3 - Ingredient Biscuits


Ingredients:
8 ounces cream cheese, softened
2/3 cup butter, softened
1 1/3 cup commercial or homemade self-rising flour
Butter, softened or melted, for finishing

Directions:
Pulse together the cream cheese, 2/3 cup butter, and 1 cup of flour two or three times in food processor fitted with the knife or dough blade until it comes together in a ball.
 Turn the dough out onto waxed paper and divide into two rounds.
 Flatten.
 Wrap in waxed paper, plastic wrap, or resealable plastic bag, and refrigerate for at least 30 minutes.

Preheat oven to 425 F.

Lightly sprinkle a board or other clean surface using some of the 1/3 cup reserved flour.
 Sprinkle the top lightly with flour.
 With floured hands and a floured rolling pin, roll out one portion of the dough at a time to about 1/4 inch thick.
 Fold the dough over to make it 1/2 inch thick.
 For each biscuit, dip a 1 to 1 1/4 inch biscuit cutter into reserved flour and cut out the biscuits, starting at the outside edge and cutting very close together, being careful not to twist the cutter.
 The scraps may be combined to make additional biscuits, although the scraps do make tougher biscuits, they can be used.
 Roll out the second portion when ready to bake.

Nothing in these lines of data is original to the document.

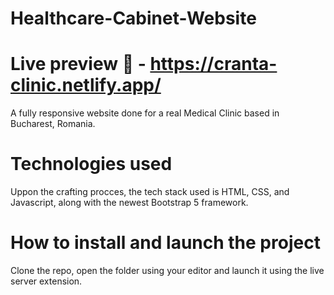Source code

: # Healthcare-Cabinet-Website

# Live preview 🚀 - https://cranta-clinic.netlify.app/

A fully responsive website done for a real Medical Clinic based in Bucharest, Romania.

# Technologies used

Uppon the crafting procces, the tech stack used is HTML, CSS, and Javascript, along with the newest Bootstrap 5 framework.

# How to install and launch the project

Clone the repo, open the folder using your editor and launch it using the live server extension.
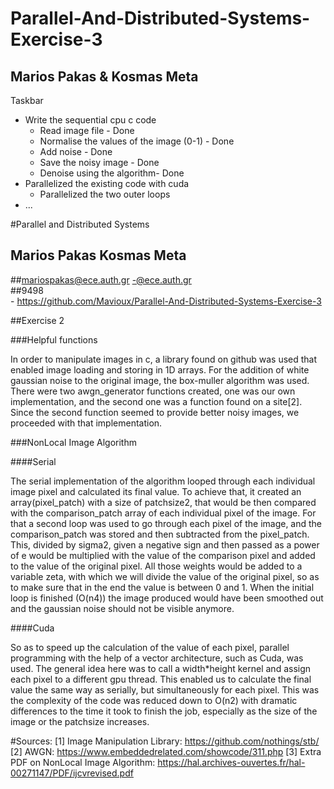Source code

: # Parallel-And-Distributed-Systems-Exercise-3
## Marios Pakas & Kosmas Meta

Taskbar

* Write the sequential cpu c code
    * Read image file - Done
    * Normalise the values of the image (0-1) - Done
    * Add noise - Done
    * Save the noisy image - Done
    * Denoise using the algorithm- Done
* Parallelized the existing code with cuda
    * Parallelized the two outer loops
* ...

#Parallel and Distributed Systems
##     Marios Pakas			        Kosmas Meta
##mariospakas@ece.auth.gr		-@ece.auth.gr	
##9498	
					-
https://github.com/Mavioux/Parallel-And-Distributed-Systems-Exercise-3

##Exercise 2

###Helpful functions

In order to manipulate images in c, a library found on github was used that enabled image loading and storing in 1D arrays. For the addition of white gaussian noise to the original image, the box-muller algorithm was used. There were two awgn_generator functions created, one was our own implementation, and the second one was a function found on a site[2]. Since the second function seemed to provide better noisy images, we proceeded  with that implementation.

###NonLocal Image Algorithm

####Serial

The serial implementation of the algorithm looped through each individual image pixel and calculated its final value. To achieve that, it created an array(pixel_patch) with a size of patchsize2, that would be then compared with the comparison_patch array of each individual pixel  of the image. For that a second loop was used to go through each pixel of the image, and the comparison_patch was stored and then subtracted from the pixel_patch. This, divided by sigma2, given a negative sign and then passed as a power of e would be multiplied with the value of the comparison pixel and added to the value of the original pixel. All those weights would be added to a variable zeta, with which we will divide the value of the original pixel, so as to make sure that in the end the value is between 0 and 1. When the initial loop is finished (O(n4)) the image produced would have been smoothed out and the gaussian noise should not be visible anymore.

####Cuda

So as to speed up the calculation of the value of each pixel, parallel programming with the help of a vector architecture, such as Cuda, was used. The general idea here was to call a width*height kernel and assign each pixel to a different gpu thread. This enabled us to calculate the final value the same way as serially, but simultaneously for each pixel. This was the complexity of the code was reduced down to O(n2) with dramatic differences to the time it took to finish the job, especially as the size of the image or the patchsize increases.



#Sources:
[1] Image Manipulation Library: https://github.com/nothings/stb/
[2] AWGN: https://www.embeddedrelated.com/showcode/311.php
[3] Extra PDF on NonLocal Image Algorithm: https://hal.archives-ouvertes.fr/hal-00271147/PDF/ijcvrevised.pdf

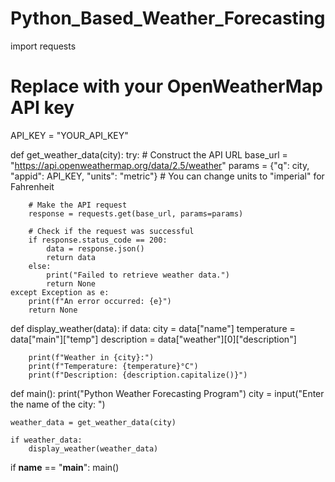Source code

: # Python_Based_Weather_Forecasting
import requests

# Replace with your OpenWeatherMap API key
API_KEY = "YOUR_API_KEY"

def get_weather_data(city):
    try:
        # Construct the API URL
        base_url = "https://api.openweathermap.org/data/2.5/weather"
        params = {"q": city, "appid": API_KEY, "units": "metric"}  # You can change units to "imperial" for Fahrenheit

        # Make the API request
        response = requests.get(base_url, params=params)

        # Check if the request was successful
        if response.status_code == 200:
            data = response.json()
            return data
        else:
            print("Failed to retrieve weather data.")
            return None
    except Exception as e:
        print(f"An error occurred: {e}")
        return None

def display_weather(data):
    if data:
        city = data["name"]
        temperature = data["main"]["temp"]
        description = data["weather"][0]["description"]
        
        print(f"Weather in {city}:")
        print(f"Temperature: {temperature}°C")
        print(f"Description: {description.capitalize()}")

def main():
    print("Python Weather Forecasting Program")
    city = input("Enter the name of the city: ")
    
    weather_data = get_weather_data(city)
    
    if weather_data:
        display_weather(weather_data)

if __name__ == "__main__":
    main()
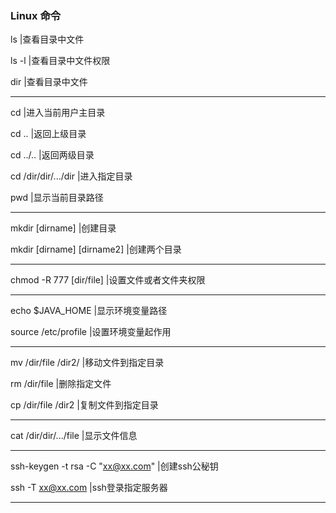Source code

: ### Linux 命令

ls  |查看目录中文件

ls -l  |查看目录中文件权限

dir  |查看目录中文件

---

cd |进入当前用户主目录

cd .. |返回上级目录

cd ../.. |返回两级目录

cd /dir/dir/.../dir  |进入指定目录

pwd |显示当前目录路径

---

mkdir [dirname] |创建目录

mkdir [dirname] [dirname2] |创建两个目录

---

chmod -R 777 [dir/file] |设置文件或者文件夹权限

---

echo $JAVA_HOME  |显示环境变量路径

source /etc/profile |设置环境变量起作用

---

mv /dir/file /dir2/ |移动文件到指定目录

rm /dir/file |删除指定文件

cp /dir/file /dir2 |复制文件到指定目录

---

cat /dir/dir/.../file |显示文件信息

---

ssh-keygen -t rsa -C "xx@xx.com"  |创建ssh公秘钥

ssh -T xx@xx.com |ssh登录指定服务器

---
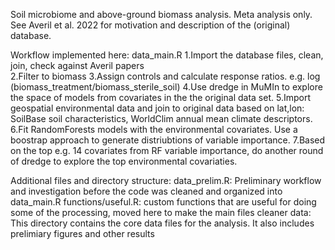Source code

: 
Soil microbiome and above-ground biomass analysis. Meta analysis only. See 
Averil et al. 2022 for motivation and description of the (original) database. 

Workflow implemented here: data_main.R
 1.Import the database files, clean, join, check against Averil papers  
 2.Filter to biomass
 3.Assign controls and calculate response ratios.
   e.g. log (biomass_treatment/biomass_sterile_soil)
 4.Use dredge in MuMIn to explore the space of models from covariates in the 
   the original data set.
 5.Import geospatial environmental data and join to original data based on lat,lon: 
    SoilBase soil characteristics, WorldClim annual mean climate descriptors.
 6.Fit RandomForests models with the environmental covariates. Use a boostrap
   approach to generate distriubtions of variable importance.
 7.Based on the top e.g. 14 covariates from RF variable importance, do another
   round of dredge to explore the top environmental covariaties. 

Additional files and directory structure: 
data_prelim.R: Preliminary workflow and investigation before the code was cleaned and organized into data_main.R
functions/useful.R: custom functions that are useful for doing some of the processing, moved here to make the main files cleaner
data: This directory contains the core data files for the analysis. It also includes prelimiary figures and other results

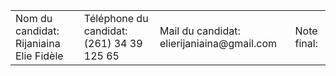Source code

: <table>
    <tr>
        <td>Nom du candidat: Rijaniaina Elie Fidèle</td><td>Téléphone du candidat: (261) 34 39 125 65</td>
        <td>Mail du candidat: elierijaniaina@gmail.com</td><td>Note final: </td>
    </tr>
</table>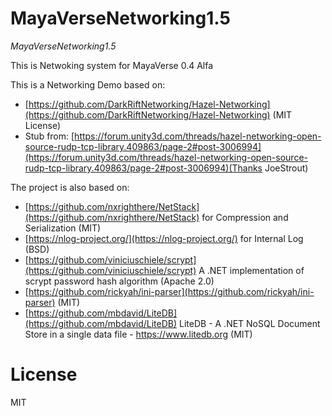 # MayaVerseNetworking1.5
*MayaVerseNetworking1.5*

This is Netwoking system for MayaVerse 0.4 Alfa

This is a Networking Demo based on:

* [https://github.com/DarkRiftNetworking/Hazel-Networking](https://github.com/DarkRiftNetworking/Hazel-Networking) (MIT License)
* Stub from: [https://forum.unity3d.com/threads/hazel-networking-open-source-rudp-tcp-library.409863/page-2#post-3006994](https://forum.unity3d.com/threads/hazel-networking-open-source-rudp-tcp-library.409863/page-2#post-3006994)(Thanks JoeStrout)

The project is also based on:

* [https://github.com/nxrighthere/NetStack](https://github.com/nxrighthere/NetStack) for Compression and Serialization (MIT)
* [https://nlog-project.org/](https://nlog-project.org/) for Internal Log (BSD)
* [https://github.com/viniciuschiele/scrypt](https://github.com/viniciuschiele/scrypt) A .NET implementation of scrypt password hash algorithm (Apache 2.0)
* [https://github.com/rickyah/ini-parser](https://github.com/rickyah/ini-parser) (MIT)
* [https://github.com/mbdavid/LiteDB](https://github.com/mbdavid/LiteDB) LiteDB - A .NET NoSQL Document Store in a single data file - https://www.litedb.org (MIT)

# License
MIT
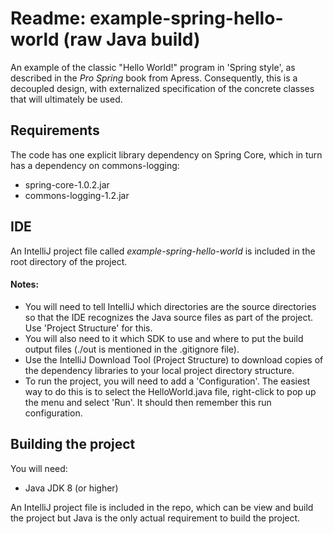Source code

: # Readme: example-spring-hello-world (raw Java build)
An example of the classic "Hello World!" program in 'Spring style', as described in the _Pro Spring_ book from Apress. Consequently, this is a decoupled design, with externalized specification of the concrete classes that will ultimately be used. 

## Requirements
The code has one explicit library dependency on Spring Core, which in turn has a dependency on commons-logging:

*   spring-core-1.0.2.jar
*   commons-logging-1.2.jar

 

## IDE
An IntelliJ project file called _example-spring-hello-world_ is included in the root directory of the project. 

#### Notes:

*   You will need to tell IntelliJ which directories are the source directories so that the IDE recognizes the Java source files as part of the project. Use 'Project Structure' for this.
*	You will also need to it which SDK to use and where to put the build output files (./out is mentioned in the .gitignore file).
*   Use the IntelliJ Download Tool (Project Structure) to download copies of the dependency libraries to your local project directory structure. 
*	To run the project, you will need to add a 'Configuration'. The easiest way to do this is to select the HelloWorld.java file, right-click to pop up the menu and select 'Run'. It should then remember this run configuration.
 


## Building the project
You will need:

*   Java JDK 8 (or higher)

An IntelliJ project file is included in the repo, which can be view and build the project but Java is the only actual requirement to build the project.


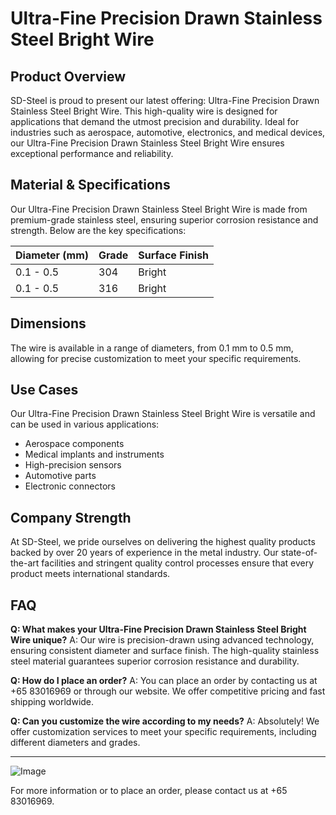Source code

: # Ultra-Fine Precision Drawn Stainless Steel Bright Wire

## Product Overview
SD-Steel is proud to present our latest offering: Ultra-Fine Precision Drawn Stainless Steel Bright Wire. This high-quality wire is designed for applications that demand the utmost precision and durability. Ideal for industries such as aerospace, automotive, electronics, and medical devices, our Ultra-Fine Precision Drawn Stainless Steel Bright Wire ensures exceptional performance and reliability.

## Material & Specifications
Our Ultra-Fine Precision Drawn Stainless Steel Bright Wire is made from premium-grade stainless steel, ensuring superior corrosion resistance and strength. Below are the key specifications:

| **Diameter (mm)** | **Grade** | **Surface Finish** |
|-------------------|-----------|--------------------|
| 0.1 - 0.5         | 304       | Bright             |
| 0.1 - 0.5         | 316       | Bright             |

## Dimensions
The wire is available in a range of diameters, from 0.1 mm to 0.5 mm, allowing for precise customization to meet your specific requirements.

## Use Cases
Our Ultra-Fine Precision Drawn Stainless Steel Bright Wire is versatile and can be used in various applications:
- Aerospace components
- Medical implants and instruments
- High-precision sensors
- Automotive parts
- Electronic connectors

## Company Strength
At SD-Steel, we pride ourselves on delivering the highest quality products backed by over 20 years of experience in the metal industry. Our state-of-the-art facilities and stringent quality control processes ensure that every product meets international standards.

## FAQ
**Q: What makes your Ultra-Fine Precision Drawn Stainless Steel Bright Wire unique?**
A: Our wire is precision-drawn using advanced technology, ensuring consistent diameter and surface finish. The high-quality stainless steel material guarantees superior corrosion resistance and durability.

**Q: How do I place an order?**
A: You can place an order by contacting us at +65 83016969 or through our website. We offer competitive pricing and fast shipping worldwide.

**Q: Can you customize the wire according to my needs?**
A: Absolutely! We offer customization services to meet your specific requirements, including different diameters and grades.

---

![Image](https://github.com/user-attachments/assets/2567258e-e124-4816-932d-1809bd27ef0b)

For more information or to place an order, please contact us at +65 83016969.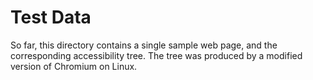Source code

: # Test Data

So far, this directory contains a single sample web page, and the corresponding accessibility tree. The tree was produced by a modified version of Chromium on Linux.
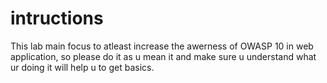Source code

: # intructions
This lab main focus to atleast increase the awerness of OWASP 10 in web application, so please do it as u mean it and make sure u understand what ur doing it will help u to get basics.
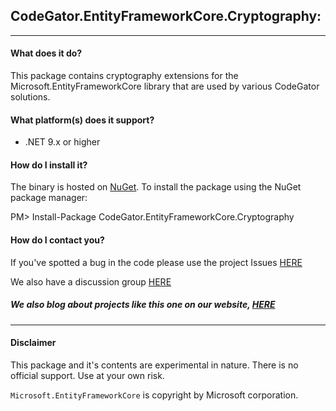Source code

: ## CodeGator.EntityFrameworkCore.Cryptography: 
---


#### What does it do?
This package contains cryptography extensions for the Microsoft.EntityFrameworkCore library that are used by various CodeGator solutions.

#### What platform(s) does it support?
* .NET 9.x or higher

#### How do I install it?
The binary is hosted on [NuGet](https://www.nuget.org/packages/CodeGator.EntityFrameworkCore.Cryptography/). To install the package using the NuGet package manager:

PM> Install-Package CodeGator.EntityFrameworkCore.Cryptography

#### How do I contact you?
If you've spotted a bug in the code please use the project Issues [HERE](https://github.com/CodeGator/CodeGator.EntityFrameworkCore.Cryptography/issues)

We also have a discussion group [HERE](https://github.com/CodeGator/CodeGator.EntityFrameworkCore.Cryptography/discussions)

##### We also blog about projects like this one on our website, [HERE](http://www.codegator.com)
---
#### Disclaimer
This package and it's contents are experimental in nature. There is no official support. Use at your own risk.

`Microsoft.EntityFrameworkCore` is copyright by Microsoft corporation.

Using a metal spatula, if necessary, move the biscuits to an ungreased baking sheet, 1 inch apart. Refrigerate the biscuits for 10 to 20 minutes until cold.
 Bake the biscuits on the top rack of the oven for 10 to 12 minutes until light golden brown. 

After about 6 mins, rotate the pan in the oven so that the front of the pan is now turned to the back and check to see if the bottoms are browning too quickly.
 If so, slide another pan underneath to add insulation and slow the browning. 

Continue baking another 4 to 6 minutes until the biscuits are light golden brown.
 When the biscuits are done, lightly brush the tops with butter.
 Turn the biscuits out upside down on a plate to cool slightly. 

Serve warm, right side up.

* May be frozen, unbaked or baked, and reheated.